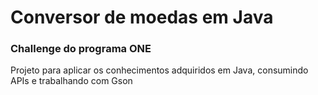 # Conversor de moedas em Java

### Challenge do programa ONE
Projeto para aplicar os conhecimentos adquiridos em Java, consumindo APIs e trabalhando com Gson
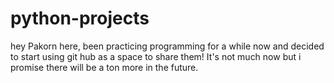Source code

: # python-projects
hey Pakorn here, been practicing programming for a while now and decided to start using git hub 
as a space to share them! It's not much now but i promise there will be a ton more in the future. 

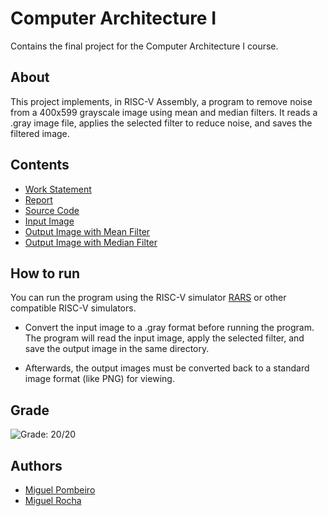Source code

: # Computer Architecture I

Contains the final project for the Computer Architecture I course.

## About

This project implements, in RISC-V Assembly, a program to remove noise from a 400x599 grayscale image using mean and median filters. It reads a .gray image file, applies the selected filter to reduce noise, and saves the filtered image.

## Contents

- [Work Statement](./work_statement.pdf)
- [Report](./report.pdf)
- [Source Code](./denoising_vfinal.asm)
- [Input Image](./cat_noisy.png)
- [Output Image with Mean Filter](./no_border_mean_result.png)
- [Output Image with Median Filter](./no_border_median_result.png)

## How to run

You can run the program using the RISC-V simulator [RARS](https://github.com/TheThirdOne/rars) or other compatible RISC-V simulators.

- Convert the input image to a .gray format before running the program. The program will read the input image, apply the selected filter, and save the output image in the same directory. 

- Afterwards, the output images must be converted back to a standard image format (like PNG) for viewing.

## Grade

![Grade: 20/20](https://img.shields.io/badge/Grade-20%2F20-brightgreen)

## Authors

- [Miguel Pombeiro](https://github.com/MiguelPombeiro)
- [Miguel Rocha](https://github.com/miguelrocha1)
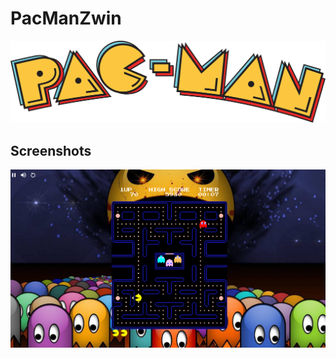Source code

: # PacManZwin
![Logo](https://raw.githubusercontent.com/HamzaAboumousa/PacMan/main/pacman_logo.png)


## Screenshots

![App Screenshot](https://raw.githubusercontent.com/HamzaAboumousa/PacMan/main/Screenshot%20from%202023-07-10%2020-31-24.png)
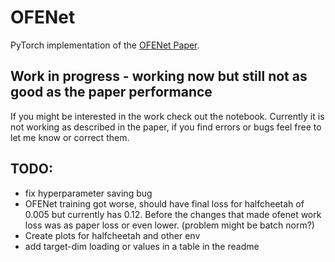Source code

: # OFENet

PyTorch implementation of the [OFENet Paper](https://arxiv.org/abs/2003.01629).

## Work in progress - working now but still not as good as the paper performance

If you might be interested in the work check out the notebook. Currently it is not working as described in the paper, if you find errors or bugs feel free to let me know or correct them. 



## TODO:
- fix hyperparameter saving bug
- OFENet training got worse, should have final loss for halfcheetah of 0.005 but currently has 0.12. Before the changes that made ofenet work loss was as paper loss or even lower. (problem might be batch norm?)
- Create plots for halfcheetah and other env
- add target-dim loading or values in a table in the readme


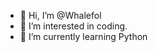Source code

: - 👋 Hi, I’m @Whalefol
- 👀 I’m interested in coding.
- 🌱 I’m currently learning Python

<!---
Whalefol/Whalefol is a ✨ special ✨ repository because its `README.md` (this file) appears on your GitHub profile.
You can click the Preview link to take a look at your changes.
--->
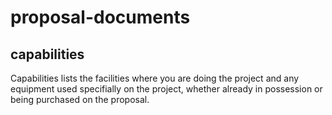 # proposal-documents
## capabilities 

Capabilities lists the facilities where you are doing the project and any equipment used specifially on the project, whether already in possession or being purchased on the proposal. 
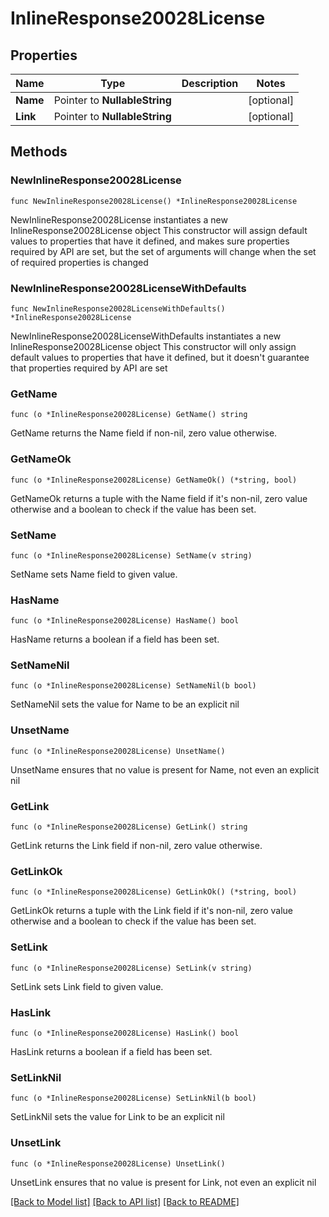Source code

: # InlineResponse20028License

## Properties

Name | Type | Description | Notes
------------ | ------------- | ------------- | -------------
**Name** | Pointer to **NullableString** |  | [optional] 
**Link** | Pointer to **NullableString** |  | [optional] 

## Methods

### NewInlineResponse20028License

`func NewInlineResponse20028License() *InlineResponse20028License`

NewInlineResponse20028License instantiates a new InlineResponse20028License object
This constructor will assign default values to properties that have it defined,
and makes sure properties required by API are set, but the set of arguments
will change when the set of required properties is changed

### NewInlineResponse20028LicenseWithDefaults

`func NewInlineResponse20028LicenseWithDefaults() *InlineResponse20028License`

NewInlineResponse20028LicenseWithDefaults instantiates a new InlineResponse20028License object
This constructor will only assign default values to properties that have it defined,
but it doesn't guarantee that properties required by API are set

### GetName

`func (o *InlineResponse20028License) GetName() string`

GetName returns the Name field if non-nil, zero value otherwise.

### GetNameOk

`func (o *InlineResponse20028License) GetNameOk() (*string, bool)`

GetNameOk returns a tuple with the Name field if it's non-nil, zero value otherwise
and a boolean to check if the value has been set.

### SetName

`func (o *InlineResponse20028License) SetName(v string)`

SetName sets Name field to given value.

### HasName

`func (o *InlineResponse20028License) HasName() bool`

HasName returns a boolean if a field has been set.

### SetNameNil

`func (o *InlineResponse20028License) SetNameNil(b bool)`

 SetNameNil sets the value for Name to be an explicit nil

### UnsetName
`func (o *InlineResponse20028License) UnsetName()`

UnsetName ensures that no value is present for Name, not even an explicit nil
### GetLink

`func (o *InlineResponse20028License) GetLink() string`

GetLink returns the Link field if non-nil, zero value otherwise.

### GetLinkOk

`func (o *InlineResponse20028License) GetLinkOk() (*string, bool)`

GetLinkOk returns a tuple with the Link field if it's non-nil, zero value otherwise
and a boolean to check if the value has been set.

### SetLink

`func (o *InlineResponse20028License) SetLink(v string)`

SetLink sets Link field to given value.

### HasLink

`func (o *InlineResponse20028License) HasLink() bool`

HasLink returns a boolean if a field has been set.

### SetLinkNil

`func (o *InlineResponse20028License) SetLinkNil(b bool)`

 SetLinkNil sets the value for Link to be an explicit nil

### UnsetLink
`func (o *InlineResponse20028License) UnsetLink()`

UnsetLink ensures that no value is present for Link, not even an explicit nil

[[Back to Model list]](../README.md#documentation-for-models) [[Back to API list]](../README.md#documentation-for-api-endpoints) [[Back to README]](../README.md)


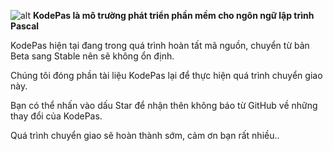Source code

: ![alt](https://github.com/kodestudio/kodepas/blob/master/images/kodelogo.png)
**KodePas là mô trường phát triển phần mềm cho ngôn ngữ lập trình Pascal**

KodePas hiện tại đang trong quá trình hoàn tất mã nguồn, chuyển từ bản Beta sang Stable nên sẽ không ổn định. 

Chúng tôi đóng phần tài liệu KodePas lại để thực hiện quá trình chuyển giao này. 

Bạn có thể nhấn vào dấu Star để nhận thên không báo từ GitHub về những thay đổi của KodePas.

Quá trình chuyển giao sẽ hoàn thành sớm, cảm ơn bạn rất nhiều..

-*-*-

Return to the listing above and set it down exactly, leaving out its pictures.

 # Conversor de moedas em Java

### Challenge do programa ONE
Projeto para aplicar os conhecimentos adquiridos em Java, consumindo APIs e trabalhando com Gson
Source code

: # python-projects
hey Pakorn here, been practicing programming for a while now and decided to start using git hub 
as a space to share them! It's not much now but i promise there will be a ton more in the future. 

Source code

: # Computer Architecture I

Contains the final project for the Computer Architecture I course.

## About

This project implements, in RISC-V Assembly, a program to remove noise from a 400x599 grayscale image using mean and median filters. It reads a .gray image file, applies the selected filter to reduce noise, and saves the filtered image.

## Contents

- [Work Statement](./work_statement.pdf)
- [Report](./report.pdf)
- [Source Code](./denoising_vfinal.asm)
- [Input Image](./cat_noisy.png)
- [Output Image with Mean Filter](./no_border_mean_result.png)
- [Output Image with Median Filter](./no_border_median_result.png)

## How to run

You can run the program using the RISC-V simulator [RARS](https://github.com/TheThirdOne/rars) or other compatible RISC-V simulators.

- Convert the input image to a .gray format before running the program. The program will read the input image, apply the selected filter, and save the output image in the same directory. 

- Afterwards, the output images must be converted back to a standard image format (like PNG) for viewing.

## Grade

![Grade: 20/20](https://img.shields.io/badge/Grade-20%2F20-brightgreen)

## Authors

- [Miguel Pombeiro](https://github.com/MiguelPombeiro)
- [Miguel Rocha](https://github.com/miguelrocha1)
Source code

: # PacManZwin
![Logo](https://raw.githubusercontent.com/HamzaAboumousa/PacMan/main/pacman_logo.png)


## Screenshots

![App Screenshot](https://raw.githubusercontent.com/HamzaAboumousa/PacMan/main/Screenshot%20from%202023-07-10%2020-31-24.png)
Source code

: # OFENet

PyTorch implementation of the [OFENet Paper](https://arxiv.org/abs/2003.01629).

## Work in progress - working now but still not as good as the paper performance

If you might be interested in the work check out the notebook. Currently it is not working as described in the paper, if you find errors or bugs feel free to let me know or correct them. 



## TODO:
- fix hyperparameter saving bug
- OFENet training got worse, should have final loss for halfcheetah of 0.005 but currently has 0.12. Before the changes that made ofenet work loss was as paper loss or even lower. (problem might be batch norm?)
- Create plots for halfcheetah and other env
- add target-dim loading or values in a table in the readme


Source code

: - 👋 Hi, I’m @Whalefol
- 👀 I’m interested in coding.
- 🌱 I’m currently learning Python

<!---
Whalefol/Whalefol is a ✨ special ✨ repository because its `README.md` (this file) appears on your GitHub profile.
You can click the Preview link to take a look at your changes.
--->
 # proposal-documents
## capabilities 

Capabilities lists the facilities where you are doing the project and any equipment used specifially on the project, whether already in possession or being purchased on the proposal. 
Source code

: # InlineResponse20028License

## Properties

Name | Type | Description | Notes
------------ | ------------- | ------------- | -------------
**Name** | Pointer to **NullableString** |  | [optional] 
**Link** | Pointer to **NullableString** |  | [optional] 

## Methods

### NewInlineResponse20028License

`func NewInlineResponse20028License() *InlineResponse20028License`

NewInlineResponse20028License instantiates a new InlineResponse20028License object
This constructor will assign default values to properties that have it defined,
and makes sure properties required by API are set, but the set of arguments
will change when the set of required properties is changed

### NewInlineResponse20028LicenseWithDefaults

`func NewInlineResponse20028LicenseWithDefaults() *InlineResponse20028License`

NewInlineResponse20028LicenseWithDefaults instantiates a new InlineResponse20028License object
This constructor will only assign default values to properties that have it defined,
but it doesn't guarantee that properties required by API are set

### GetName

`func (o *InlineResponse20028License) GetName() string`

GetName returns the Name field if non-nil, zero value otherwise.

### GetNameOk

`func (o *InlineResponse20028License) GetNameOk() (*string, bool)`

GetNameOk returns a tuple with the Name field if it's non-nil, zero value otherwise
and a boolean to check if the value has been set.

### SetName

`func (o *InlineResponse20028License) SetName(v string)`

SetName sets Name field to given value.

### HasName

`func (o *InlineResponse20028License) HasName() bool`

HasName returns a boolean if a field has been set.

### SetNameNil

`func (o *InlineResponse20028License) SetNameNil(b bool)`

 SetNameNil sets the value for Name to be an explicit nil

### UnsetName
`func (o *InlineResponse20028License) UnsetName()`

UnsetName ensures that no value is present for Name, not even an explicit nil
### GetLink

`func (o *InlineResponse20028License) GetLink() string`

GetLink returns the Link field if non-nil, zero value otherwise.

### GetLinkOk

`func (o *InlineResponse20028License) GetLinkOk() (*string, bool)`

GetLinkOk returns a tuple with the Link field if it's non-nil, zero value otherwise
and a boolean to check if the value has been set.

### SetLink

`func (o *InlineResponse20028License) SetLink(v string)`

SetLink sets Link field to given value.

### HasLink

`func (o *InlineResponse20028License) HasLink() bool`

HasLink returns a boolean if a field has been set.

### SetLinkNil

`func (o *InlineResponse20028License) SetLinkNil(b bool)`

 SetLinkNil sets the value for Link to be an explicit nil

### UnsetLink
`func (o *InlineResponse20028License) UnsetLink()`

UnsetLink ensures that no value is present for Link, not even an explicit nil

[[Back to Model list]](../README.md#documentation-for-models) [[Back to API list]](../README.md#documentation-for-api-endpoints) [[Back to README]](../README.md)


Source code

: ![alt](https://github.com/kodestudio/kodepas/blob/master/images/kodelogo.png)
**KodePas là mô trường phát triển phần mềm cho ngôn ngữ lập trình Pascal**

KodePas hiện tại đang trong quá trình hoàn tất mã nguồn, chuyển từ bản Beta sang Stable nên sẽ không ổn định. 

Chúng tôi đóng phần tài liệu KodePas lại để thực hiện quá trình chuyển giao này. 

Bạn có thể nhấn vào dấu Star để nhận thên không báo từ GitHub về những thay đổi của KodePas.

Quá trình chuyển giao sẽ hoàn thành sớm, cảm ơn bạn rất nhiều..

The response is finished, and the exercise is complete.